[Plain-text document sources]
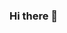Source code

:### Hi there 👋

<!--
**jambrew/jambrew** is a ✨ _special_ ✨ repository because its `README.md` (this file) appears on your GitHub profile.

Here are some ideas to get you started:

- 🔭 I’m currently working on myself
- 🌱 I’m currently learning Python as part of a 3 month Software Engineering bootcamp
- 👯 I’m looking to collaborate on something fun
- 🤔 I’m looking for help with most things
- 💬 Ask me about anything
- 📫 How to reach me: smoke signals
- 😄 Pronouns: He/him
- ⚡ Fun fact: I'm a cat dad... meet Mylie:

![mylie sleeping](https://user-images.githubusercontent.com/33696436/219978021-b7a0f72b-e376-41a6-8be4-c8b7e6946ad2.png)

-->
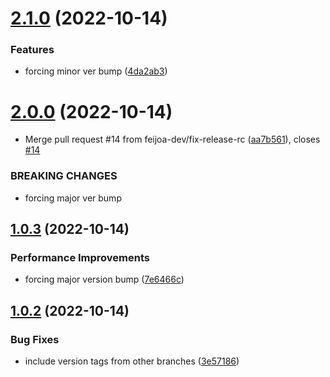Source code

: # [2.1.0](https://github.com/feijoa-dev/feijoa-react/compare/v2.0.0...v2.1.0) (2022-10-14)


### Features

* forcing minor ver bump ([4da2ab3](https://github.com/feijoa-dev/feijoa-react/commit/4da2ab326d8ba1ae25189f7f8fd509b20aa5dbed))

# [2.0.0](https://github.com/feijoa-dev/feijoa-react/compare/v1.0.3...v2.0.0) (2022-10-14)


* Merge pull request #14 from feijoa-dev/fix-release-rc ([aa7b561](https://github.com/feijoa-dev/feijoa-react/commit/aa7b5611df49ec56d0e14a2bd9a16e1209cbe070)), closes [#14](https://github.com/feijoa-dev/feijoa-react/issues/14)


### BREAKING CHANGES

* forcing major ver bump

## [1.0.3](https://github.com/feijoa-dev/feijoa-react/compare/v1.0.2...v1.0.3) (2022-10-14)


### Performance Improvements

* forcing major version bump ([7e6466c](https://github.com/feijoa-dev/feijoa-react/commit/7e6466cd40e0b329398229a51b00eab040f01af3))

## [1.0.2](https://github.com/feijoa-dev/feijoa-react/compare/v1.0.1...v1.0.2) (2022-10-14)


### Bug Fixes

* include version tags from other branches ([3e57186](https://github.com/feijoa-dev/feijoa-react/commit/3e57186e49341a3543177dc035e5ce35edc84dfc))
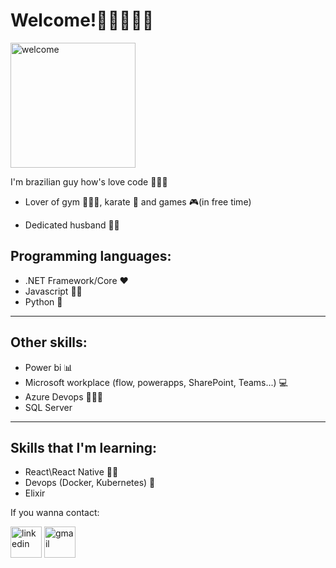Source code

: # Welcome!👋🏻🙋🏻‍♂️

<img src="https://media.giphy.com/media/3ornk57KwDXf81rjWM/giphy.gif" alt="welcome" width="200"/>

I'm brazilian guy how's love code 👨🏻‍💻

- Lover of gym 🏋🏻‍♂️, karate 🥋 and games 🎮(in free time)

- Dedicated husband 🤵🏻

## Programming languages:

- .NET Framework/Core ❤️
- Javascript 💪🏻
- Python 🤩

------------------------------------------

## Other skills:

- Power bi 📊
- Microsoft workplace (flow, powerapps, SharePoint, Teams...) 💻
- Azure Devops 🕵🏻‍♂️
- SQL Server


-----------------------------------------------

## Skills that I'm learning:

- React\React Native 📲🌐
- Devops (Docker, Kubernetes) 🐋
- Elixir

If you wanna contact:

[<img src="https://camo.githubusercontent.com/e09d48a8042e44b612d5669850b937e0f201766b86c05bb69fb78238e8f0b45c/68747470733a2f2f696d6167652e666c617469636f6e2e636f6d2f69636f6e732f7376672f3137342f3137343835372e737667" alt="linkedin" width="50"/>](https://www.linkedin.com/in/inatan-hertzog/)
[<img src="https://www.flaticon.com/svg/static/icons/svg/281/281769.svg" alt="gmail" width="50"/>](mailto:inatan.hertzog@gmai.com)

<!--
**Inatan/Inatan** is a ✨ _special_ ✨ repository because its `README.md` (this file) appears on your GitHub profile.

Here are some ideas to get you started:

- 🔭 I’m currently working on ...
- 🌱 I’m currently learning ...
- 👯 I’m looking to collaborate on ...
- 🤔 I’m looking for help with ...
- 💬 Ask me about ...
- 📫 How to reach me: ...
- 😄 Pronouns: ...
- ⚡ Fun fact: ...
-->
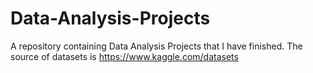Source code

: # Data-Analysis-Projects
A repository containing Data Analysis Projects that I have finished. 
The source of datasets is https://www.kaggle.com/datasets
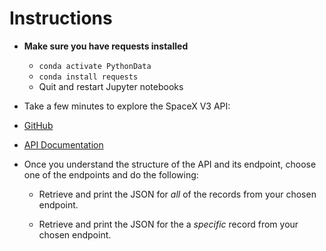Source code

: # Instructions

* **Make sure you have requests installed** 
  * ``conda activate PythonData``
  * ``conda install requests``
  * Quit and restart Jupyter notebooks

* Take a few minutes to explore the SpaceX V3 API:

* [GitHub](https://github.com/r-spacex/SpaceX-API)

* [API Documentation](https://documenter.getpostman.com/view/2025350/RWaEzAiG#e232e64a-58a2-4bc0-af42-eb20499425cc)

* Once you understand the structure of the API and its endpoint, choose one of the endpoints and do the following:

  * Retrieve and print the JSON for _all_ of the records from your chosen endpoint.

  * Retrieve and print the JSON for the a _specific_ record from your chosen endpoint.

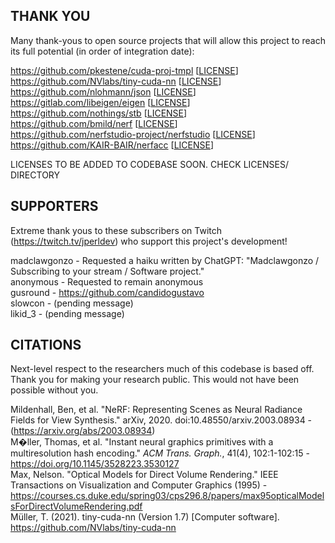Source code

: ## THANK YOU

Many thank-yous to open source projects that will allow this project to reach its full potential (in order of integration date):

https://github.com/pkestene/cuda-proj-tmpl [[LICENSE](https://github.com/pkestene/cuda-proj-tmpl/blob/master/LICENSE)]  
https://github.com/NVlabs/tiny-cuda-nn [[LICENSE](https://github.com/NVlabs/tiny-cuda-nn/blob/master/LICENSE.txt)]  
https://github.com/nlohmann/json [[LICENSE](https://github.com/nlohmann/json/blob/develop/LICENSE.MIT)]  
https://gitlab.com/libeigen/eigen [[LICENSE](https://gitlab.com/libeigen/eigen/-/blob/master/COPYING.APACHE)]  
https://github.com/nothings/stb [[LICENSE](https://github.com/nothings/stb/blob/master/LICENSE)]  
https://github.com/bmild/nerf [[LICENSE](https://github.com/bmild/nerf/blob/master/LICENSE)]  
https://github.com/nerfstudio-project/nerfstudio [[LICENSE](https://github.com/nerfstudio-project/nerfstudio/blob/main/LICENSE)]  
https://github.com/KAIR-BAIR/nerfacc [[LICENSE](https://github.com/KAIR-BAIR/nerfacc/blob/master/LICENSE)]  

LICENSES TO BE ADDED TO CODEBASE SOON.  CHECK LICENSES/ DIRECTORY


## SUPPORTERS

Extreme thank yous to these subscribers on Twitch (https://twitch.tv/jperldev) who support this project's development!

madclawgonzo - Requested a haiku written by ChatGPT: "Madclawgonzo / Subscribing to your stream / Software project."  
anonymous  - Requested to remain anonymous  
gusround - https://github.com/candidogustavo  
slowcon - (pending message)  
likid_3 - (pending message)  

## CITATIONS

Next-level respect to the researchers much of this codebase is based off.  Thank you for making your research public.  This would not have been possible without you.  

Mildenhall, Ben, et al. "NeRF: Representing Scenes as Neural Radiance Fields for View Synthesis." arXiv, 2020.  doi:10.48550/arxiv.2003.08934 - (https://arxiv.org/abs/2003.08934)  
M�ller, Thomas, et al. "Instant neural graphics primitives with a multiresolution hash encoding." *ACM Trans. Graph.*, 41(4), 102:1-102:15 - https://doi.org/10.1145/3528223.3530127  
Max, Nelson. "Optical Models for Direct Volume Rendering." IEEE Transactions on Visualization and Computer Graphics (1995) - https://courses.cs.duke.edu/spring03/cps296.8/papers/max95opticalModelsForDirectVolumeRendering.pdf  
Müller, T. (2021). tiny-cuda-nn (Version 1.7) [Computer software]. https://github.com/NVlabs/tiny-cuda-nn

> [WHAT THE TASK REQUIRES]
Every record above must reappear exactly in the answer, minus its pictures.

> [OUTPUT OF THE EXERCISE]
Source code

:### Hi there 👋

<!--
**jambrew/jambrew** is a ✨ _special_ ✨ repository because its `README.md` (this file) appears on your GitHub profile.

Here are some ideas to get you started:

- 🔭 I’m currently working on myself
- 🌱 I’m currently learning Python as part of a 3 month Software Engineering bootcamp
- 👯 I’m looking to collaborate on something fun
- 🤔 I’m looking for help with most things
- 💬 Ask me about anything
- 📫 How to reach me: smoke signals
- 😄 Pronouns: He/him
- ⚡ Fun fact: I'm a cat dad... meet Mylie:

![mylie sleeping](https://user-images.githubusercontent.com/33696436/219978021-b7a0f72b-e376-41a6-8be4-c8b7e6946ad2.png)

-->
Source code

: # [2.1.0](https://github.com/feijoa-dev/feijoa-react/compare/v2.0.0...v2.1.0) (2022-10-14)


### Features

* forcing minor ver bump ([4da2ab3](https://github.com/feijoa-dev/feijoa-react/commit/4da2ab326d8ba1ae25189f7f8fd509b20aa5dbed))

# [2.0.0](https://github.com/feijoa-dev/feijoa-react/compare/v1.0.3...v2.0.0) (2022-10-14)


* Merge pull request #14 from feijoa-dev/fix-release-rc ([aa7b561](https://github.com/feijoa-dev/feijoa-react/commit/aa7b5611df49ec56d0e14a2bd9a16e1209cbe070)), closes [#14](https://github.com/feijoa-dev/feijoa-react/issues/14)


### BREAKING CHANGES

* forcing major ver bump

## [1.0.3](https://github.com/feijoa-dev/feijoa-react/compare/v1.0.2...v1.0.3) (2022-10-14)


### Performance Improvements

* forcing major version bump ([7e6466c](https://github.com/feijoa-dev/feijoa-react/commit/7e6466cd40e0b329398229a51b00eab040f01af3))

## [1.0.2](https://github.com/feijoa-dev/feijoa-react/compare/v1.0.1...v1.0.2) (2022-10-14)


### Bug Fixes

* include version tags from other branches ([3e57186](https://github.com/feijoa-dev/feijoa-react/commit/3e57186e49341a3543177dc035e5ce35edc84dfc))
Source code

: # Welcome!👋🏻🙋🏻‍♂️

<img src="https://media.giphy.com/media/3ornk57KwDXf81rjWM/giphy.gif" alt="welcome" width="200"/>

I'm brazilian guy how's love code 👨🏻‍💻

- Lover of gym 🏋🏻‍♂️, karate 🥋 and games 🎮(in free time)

- Dedicated husband 🤵🏻

## Programming languages:

- .NET Framework/Core ❤️
- Javascript 💪🏻
- Python 🤩

------------------------------------------

## Other skills:

- Power bi 📊
- Microsoft workplace (flow, powerapps, SharePoint, Teams...) 💻
- Azure Devops 🕵🏻‍♂️
- SQL Server


-----------------------------------------------

## Skills that I'm learning:

- React\React Native 📲🌐
- Devops (Docker, Kubernetes) 🐋
- Elixir

If you wanna contact:

[<img src="https://camo.githubusercontent.com/e09d48a8042e44b612d5669850b937e0f201766b86c05bb69fb78238e8f0b45c/68747470733a2f2f696d6167652e666c617469636f6e2e636f6d2f69636f6e732f7376672f3137342f3137343835372e737667" alt="linkedin" width="50"/>](https://www.linkedin.com/in/inatan-hertzog/)
[<img src="https://www.flaticon.com/svg/static/icons/svg/281/281769.svg" alt="gmail" width="50"/>](mailto:inatan.hertzog@gmai.com)

<!--
**Inatan/Inatan** is a ✨ _special_ ✨ repository because its `README.md` (this file) appears on your GitHub profile.

Here are some ideas to get you started:

- 🔭 I’m currently working on ...
- 🌱 I’m currently learning ...
- 👯 I’m looking to collaborate on ...
- 🤔 I’m looking for help with ...
- 💬 Ask me about ...
- 📫 How to reach me: ...
- 😄 Pronouns: ...
- ⚡ Fun fact: ...
-->
Source code

: # Data-Analysis-Projects
A repository containing Data Analysis Projects that I have finished. 
The source of datasets is https://www.kaggle.com/datasets
Source code

: # Instructions

* **Make sure you have requests installed** 
  * ``conda activate PythonData``
  * ``conda install requests``
  * Quit and restart Jupyter notebooks

* Take a few minutes to explore the SpaceX V3 API:

* [GitHub](https://github.com/r-spacex/SpaceX-API)

* [API Documentation](https://documenter.getpostman.com/view/2025350/RWaEzAiG#e232e64a-58a2-4bc0-af42-eb20499425cc)

* Once you understand the structure of the API and its endpoint, choose one of the endpoints and do the following:

  * Retrieve and print the JSON for _all_ of the records from your chosen endpoint.

  * Retrieve and print the JSON for the a _specific_ record from your chosen endpoint.

Source code

: ## THANK YOU

Many thank-yous to open source projects that will allow this project to reach its full potential (in order of integration date):

https://github.com/pkestene/cuda-proj-tmpl [[LICENSE](https://github.com/pkestene/cuda-proj-tmpl/blob/master/LICENSE)]  
https://github.com/NVlabs/tiny-cuda-nn [[LICENSE](https://github.com/NVlabs/tiny-cuda-nn/blob/master/LICENSE.txt)]  
https://github.com/nlohmann/json [[LICENSE](https://github.com/nlohmann/json/blob/develop/LICENSE.MIT)]  
https://gitlab.com/libeigen/eigen [[LICENSE](https://gitlab.com/libeigen/eigen/-/blob/master/COPYING.APACHE)]  
https://github.com/nothings/stb [[LICENSE](https://github.com/nothings/stb/blob/master/LICENSE)]  
https://github.com/bmild/nerf [[LICENSE](https://github.com/bmild/nerf/blob/master/LICENSE)]  
https://github.com/nerfstudio-project/nerfstudio [[LICENSE](https://github.com/nerfstudio-project/nerfstudio/blob/main/LICENSE)]  
https://github.com/KAIR-BAIR/nerfacc [[LICENSE](https://github.com/KAIR-BAIR/nerfacc/blob/master/LICENSE)]  

LICENSES TO BE ADDED TO CODEBASE SOON.  CHECK LICENSES/ DIRECTORY


## SUPPORTERS

Extreme thank yous to these subscribers on Twitch (https://twitch.tv/jperldev) who support this project's development!

madclawgonzo - Requested a haiku written by ChatGPT: "Madclawgonzo / Subscribing to your stream / Software project."  
anonymous  - Requested to remain anonymous  
gusround - https://github.com/candidogustavo  
slowcon - (pending message)  
likid_3 - (pending message)  

## CITATIONS

Next-level respect to the researchers much of this codebase is based off.  Thank you for making your research public.  This would not have been possible without you.  

Mildenhall, Ben, et al. "NeRF: Representing Scenes as Neural Radiance Fields for View Synthesis." arXiv, 2020.  doi:10.48550/arxiv.2003.08934 - (https://arxiv.org/abs/2003.08934)  
M�ller, Thomas, et al. "Instant neural graphics primitives with a multiresolution hash encoding." *ACM Trans. Graph.*, 41(4), 102:1-102:15 - https://doi.org/10.1145/3528223.3530127  
Max, Nelson. "Optical Models for Direct Volume Rendering." IEEE Transactions on Visualization and Computer Graphics (1995) - https://courses.cs.duke.edu/spring03/cps296.8/papers/max95opticalModelsForDirectVolumeRendering.pdf  
Müller, T. (2021). tiny-cuda-nn (Version 1.7) [Computer software]. https://github.com/NVlabs/tiny-cuda-nn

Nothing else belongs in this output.